Loop-mediated isothermal amplification of vanA gene enables a rapid and naked-eye detection of vancomycin-resistant enterococci infection

• LAMP reaction was optimized for detection of vanA gene.
• Positive LAMP reaction was confirmed by naked-eye detection of Mg2P2O7 precipitate.
• The LAMP reaction was successfully applied for detection of VRE infection.

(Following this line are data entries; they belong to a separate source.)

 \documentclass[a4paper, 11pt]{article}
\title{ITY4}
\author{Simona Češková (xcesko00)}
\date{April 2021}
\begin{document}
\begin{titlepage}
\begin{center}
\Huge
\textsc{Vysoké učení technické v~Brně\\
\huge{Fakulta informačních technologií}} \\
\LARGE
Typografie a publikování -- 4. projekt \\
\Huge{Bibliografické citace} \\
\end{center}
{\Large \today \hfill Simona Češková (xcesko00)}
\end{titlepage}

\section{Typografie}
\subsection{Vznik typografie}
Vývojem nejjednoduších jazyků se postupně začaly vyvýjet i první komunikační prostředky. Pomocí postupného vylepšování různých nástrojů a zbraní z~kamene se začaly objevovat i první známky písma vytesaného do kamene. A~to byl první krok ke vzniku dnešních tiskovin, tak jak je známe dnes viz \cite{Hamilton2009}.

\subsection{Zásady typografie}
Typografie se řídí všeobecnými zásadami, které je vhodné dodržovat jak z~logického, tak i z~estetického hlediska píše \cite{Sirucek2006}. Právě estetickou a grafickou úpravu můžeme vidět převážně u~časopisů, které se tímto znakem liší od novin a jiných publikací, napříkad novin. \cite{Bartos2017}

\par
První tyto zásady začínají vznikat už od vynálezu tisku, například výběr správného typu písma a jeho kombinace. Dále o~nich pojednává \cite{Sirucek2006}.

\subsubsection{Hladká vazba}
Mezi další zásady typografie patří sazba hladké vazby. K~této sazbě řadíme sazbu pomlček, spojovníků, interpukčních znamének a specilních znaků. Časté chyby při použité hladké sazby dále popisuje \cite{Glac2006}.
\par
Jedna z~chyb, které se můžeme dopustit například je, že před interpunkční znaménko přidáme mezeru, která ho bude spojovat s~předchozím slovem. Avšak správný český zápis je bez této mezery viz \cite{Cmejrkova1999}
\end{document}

Vancomycin-resistant enterococci (VRE) are one of the leading causes of nosocomial infection at intensive care unit (ICU). A rapid and sensitive detection of VRE infection is in high demand for timely and suitable antibiotic treatment. Here, we optimized a distinct DNA-based diagnostic technique, loop-mediated isothermal amplification (LAMP) for a rapid detection of the presence of vanA gene, a critical component of the gene cluster required for vancomycin resistance. Amplification efficiency was optimal at 62 °C and with 2 mM MgSO4. The detection limit of the DNA template was 80 pg and LAMP amplicons were detected within 40 min; thereby suggesting a potential applicability of LAMP as a sensitive and urgent diagnostic method. Furthermore, positive LAMP reaction was directly detected with the naked-eye by monitoring the formation of a white precipitate or the color change induced by hydroxy naphthol blue (HNB) dye. Finally, 56 clinical isolates were successfully tested for the presence of vanA gene by LAMP, which was determined to be more sensitive than PCR. Together, our results clearly demonstrate the usefulness of LAMP for the diagnosis of VRE infection.